#### Information supplied ####

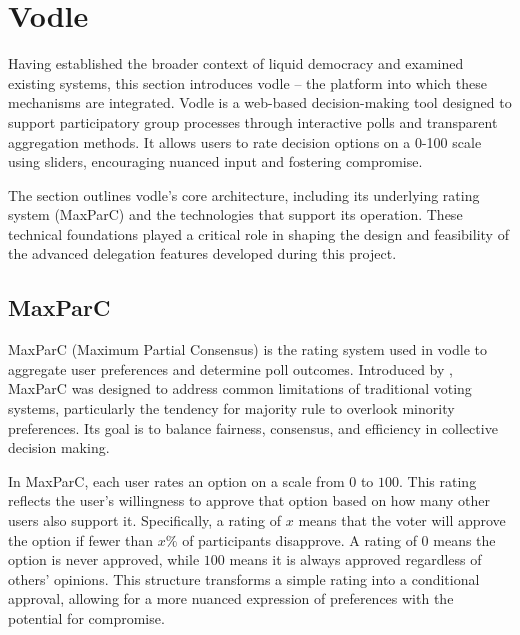 \section{Vodle}
Having established the broader context of liquid democracy and examined existing systems, this section introduces vodle -- the platform into which these mechanisms are integrated.
Vodle is a web-based decision-making tool designed to support participatory group processes through interactive polls and transparent aggregation methods. It allows users to rate decision options on a 0-100 scale using sliders, encouraging nuanced input and fostering compromise.

The section outlines vodle's core architecture, including its underlying rating system (MaxParC) and the technologies that support its operation. These technical foundations played a critical role in shaping the design and feasibility of the advanced delegation features developed during this project.

\subsection{MaxParC}\label{subsec:background_maxparc}
MaxParC (Maximum Partial Consensus) is the rating system used in vodle to aggregate user preferences and determine poll outcomes. Introduced by \citet{heitzig_fair_2024}, MaxParC was designed to address common limitations of traditional voting systems, particularly the tendency for majority rule to overlook minority preferences. Its goal is to balance fairness, consensus, and efficiency in collective decision making.

In MaxParC, each user rates an option on a scale from $0$ to $100$. This rating reflects the user's willingness to approve that option based on how many other users also support it. Specifically, a rating of $x$ means that the voter will approve the option if fewer than $x\%$ of participants disapprove. A rating of $0$ means the option is never approved, while $100$ means it is always approved regardless of others' opinions. This structure transforms a simple rating into a conditional approval, allowing for a more nuanced expression of preferences with the potential for compromise.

####

▸ **Assigned task**
Among the lines above, which ones hold the string "systems"? Show them.

▸ **Response to this exercise**
Having established the broader context of liquid democracy and examined existing systems, this section introduces vodle -- the platform into which these mechanisms are integrated.
MaxParC (Maximum Partial Consensus) is the rating system used in vodle to aggregate user preferences and determine poll outcomes. Introduced by \citet{heitzig_fair_2024}, MaxParC was designed to address common limitations of traditional voting systems, particularly the tendency for majority rule to overlook minority preferences. Its goal is to balance fairness, consensus, and efficiency in collective decision making.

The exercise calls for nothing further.